Saved data entries:

──────────────────────────────

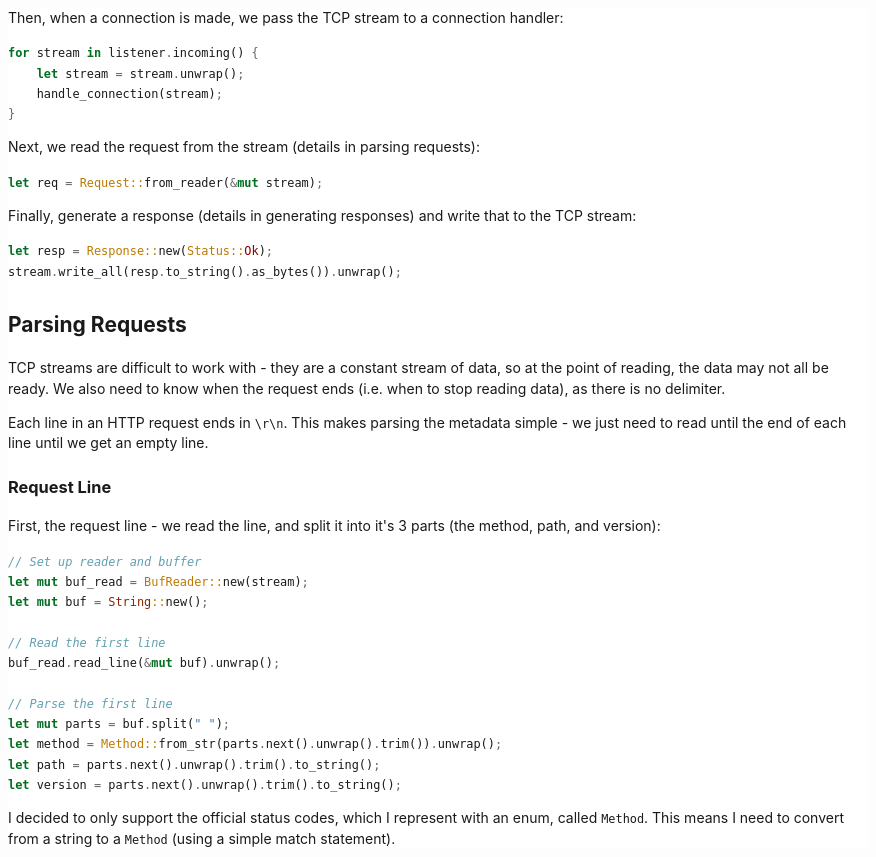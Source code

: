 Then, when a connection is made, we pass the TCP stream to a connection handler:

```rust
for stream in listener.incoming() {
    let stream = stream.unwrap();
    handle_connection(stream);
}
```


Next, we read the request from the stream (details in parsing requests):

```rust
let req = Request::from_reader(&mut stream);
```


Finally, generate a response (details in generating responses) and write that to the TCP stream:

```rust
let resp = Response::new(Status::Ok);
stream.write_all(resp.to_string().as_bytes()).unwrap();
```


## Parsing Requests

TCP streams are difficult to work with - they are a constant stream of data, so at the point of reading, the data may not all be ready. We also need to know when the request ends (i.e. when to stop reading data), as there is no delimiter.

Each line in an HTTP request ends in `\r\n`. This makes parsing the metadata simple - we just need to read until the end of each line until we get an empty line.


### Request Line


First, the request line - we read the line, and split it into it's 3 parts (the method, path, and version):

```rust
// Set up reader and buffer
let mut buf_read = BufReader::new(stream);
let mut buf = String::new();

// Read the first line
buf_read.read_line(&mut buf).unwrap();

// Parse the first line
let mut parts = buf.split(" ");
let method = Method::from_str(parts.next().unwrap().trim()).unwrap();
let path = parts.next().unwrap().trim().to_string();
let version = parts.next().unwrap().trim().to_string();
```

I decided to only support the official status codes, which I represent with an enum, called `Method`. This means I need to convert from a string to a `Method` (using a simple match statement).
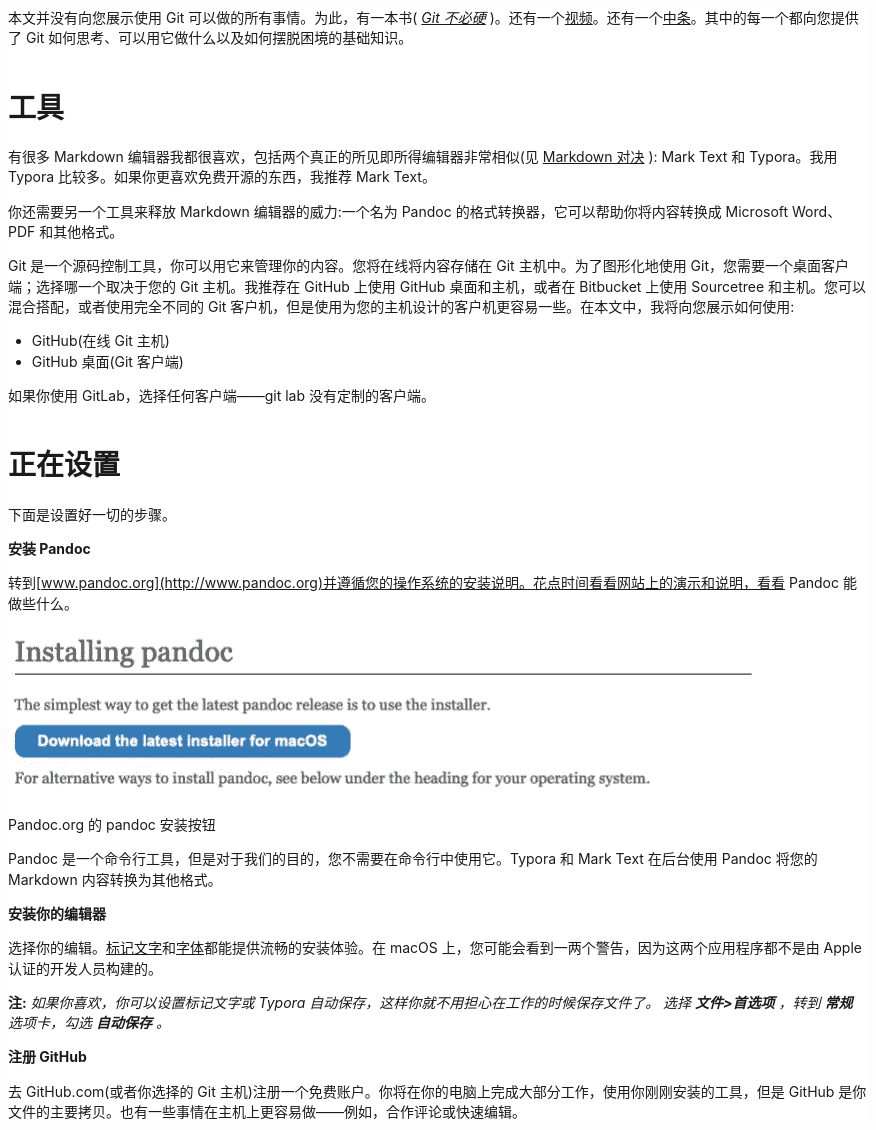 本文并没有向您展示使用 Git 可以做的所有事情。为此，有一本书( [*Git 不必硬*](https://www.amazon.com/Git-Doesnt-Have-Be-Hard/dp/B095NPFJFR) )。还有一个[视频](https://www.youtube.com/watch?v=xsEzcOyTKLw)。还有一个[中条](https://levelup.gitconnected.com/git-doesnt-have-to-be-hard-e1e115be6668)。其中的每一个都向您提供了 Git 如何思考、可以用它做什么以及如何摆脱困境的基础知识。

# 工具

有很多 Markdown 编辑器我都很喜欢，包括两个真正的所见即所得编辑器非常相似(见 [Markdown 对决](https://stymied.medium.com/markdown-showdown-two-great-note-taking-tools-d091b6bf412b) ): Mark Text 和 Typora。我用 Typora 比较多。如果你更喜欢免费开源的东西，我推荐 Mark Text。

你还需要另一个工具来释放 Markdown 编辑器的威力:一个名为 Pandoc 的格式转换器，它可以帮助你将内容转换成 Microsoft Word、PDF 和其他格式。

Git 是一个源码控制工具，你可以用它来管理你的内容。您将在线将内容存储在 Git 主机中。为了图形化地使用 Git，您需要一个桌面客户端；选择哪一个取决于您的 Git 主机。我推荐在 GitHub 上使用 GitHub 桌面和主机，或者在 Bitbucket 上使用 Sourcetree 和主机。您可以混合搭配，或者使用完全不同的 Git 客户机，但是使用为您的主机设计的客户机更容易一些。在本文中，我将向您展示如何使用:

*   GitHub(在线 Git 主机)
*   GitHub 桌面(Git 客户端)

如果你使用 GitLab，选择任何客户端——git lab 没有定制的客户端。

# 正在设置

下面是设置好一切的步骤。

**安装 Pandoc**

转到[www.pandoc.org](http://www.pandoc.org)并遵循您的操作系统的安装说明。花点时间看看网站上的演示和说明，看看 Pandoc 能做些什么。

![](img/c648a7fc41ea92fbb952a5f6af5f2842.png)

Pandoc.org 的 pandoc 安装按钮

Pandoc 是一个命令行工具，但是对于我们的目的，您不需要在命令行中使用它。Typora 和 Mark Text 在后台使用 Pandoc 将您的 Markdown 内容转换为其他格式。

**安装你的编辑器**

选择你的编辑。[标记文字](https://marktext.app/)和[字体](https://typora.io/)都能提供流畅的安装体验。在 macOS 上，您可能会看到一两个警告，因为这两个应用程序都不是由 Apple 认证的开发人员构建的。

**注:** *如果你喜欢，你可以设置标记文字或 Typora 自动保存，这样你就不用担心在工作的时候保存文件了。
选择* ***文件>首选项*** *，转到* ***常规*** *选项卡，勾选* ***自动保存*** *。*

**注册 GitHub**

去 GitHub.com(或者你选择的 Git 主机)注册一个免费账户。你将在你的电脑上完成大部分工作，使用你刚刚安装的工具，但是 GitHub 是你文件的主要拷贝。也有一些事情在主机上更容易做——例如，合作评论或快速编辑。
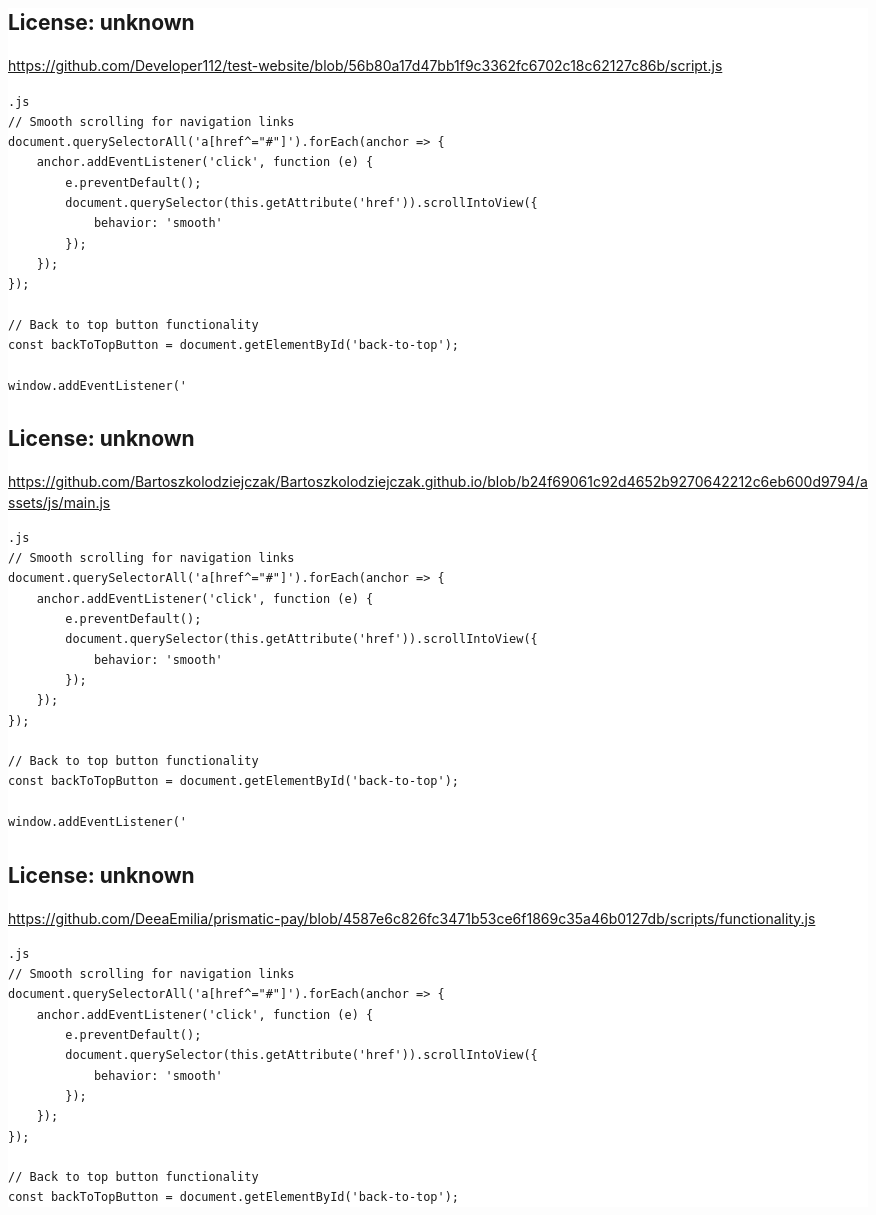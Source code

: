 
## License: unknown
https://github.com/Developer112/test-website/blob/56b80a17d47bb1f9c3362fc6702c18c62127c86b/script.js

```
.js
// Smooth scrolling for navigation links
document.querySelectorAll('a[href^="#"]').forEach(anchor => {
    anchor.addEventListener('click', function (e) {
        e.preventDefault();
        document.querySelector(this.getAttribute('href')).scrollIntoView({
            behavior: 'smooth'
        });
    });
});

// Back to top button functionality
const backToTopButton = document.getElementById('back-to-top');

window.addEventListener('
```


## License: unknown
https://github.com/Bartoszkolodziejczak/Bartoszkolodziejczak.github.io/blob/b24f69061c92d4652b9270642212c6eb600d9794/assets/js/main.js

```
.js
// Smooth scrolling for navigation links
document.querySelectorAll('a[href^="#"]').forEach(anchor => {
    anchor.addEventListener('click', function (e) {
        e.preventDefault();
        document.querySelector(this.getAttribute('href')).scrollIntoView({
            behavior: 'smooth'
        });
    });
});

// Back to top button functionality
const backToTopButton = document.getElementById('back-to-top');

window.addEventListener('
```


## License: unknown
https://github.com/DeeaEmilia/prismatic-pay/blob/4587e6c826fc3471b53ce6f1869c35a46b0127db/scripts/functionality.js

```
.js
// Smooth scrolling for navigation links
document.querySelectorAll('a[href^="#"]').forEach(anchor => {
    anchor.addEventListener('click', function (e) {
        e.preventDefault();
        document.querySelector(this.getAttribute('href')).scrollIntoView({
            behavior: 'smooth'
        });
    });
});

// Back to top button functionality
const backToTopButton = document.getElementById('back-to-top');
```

──────────────────────────────

| Work item |
Any pictures are to be skipped, and the lines from the beginning of the entries through the line with "## Parsing Requests" copied exactly.

| Result of the exercise |
Source code

: Then, when a connection is made, we pass the TCP stream to a connection handler:

```rust
for stream in listener.incoming() {
    let stream = stream.unwrap();
    handle_connection(stream);
}
```


Next, we read the request from the stream (details in parsing requests):

```rust
let req = Request::from_reader(&mut stream);
```


Finally, generate a response (details in generating responses) and write that to the TCP stream:

```rust
let resp = Response::new(Status::Ok);
stream.write_all(resp.to_string().as_bytes()).unwrap();
```


## Parsing Requests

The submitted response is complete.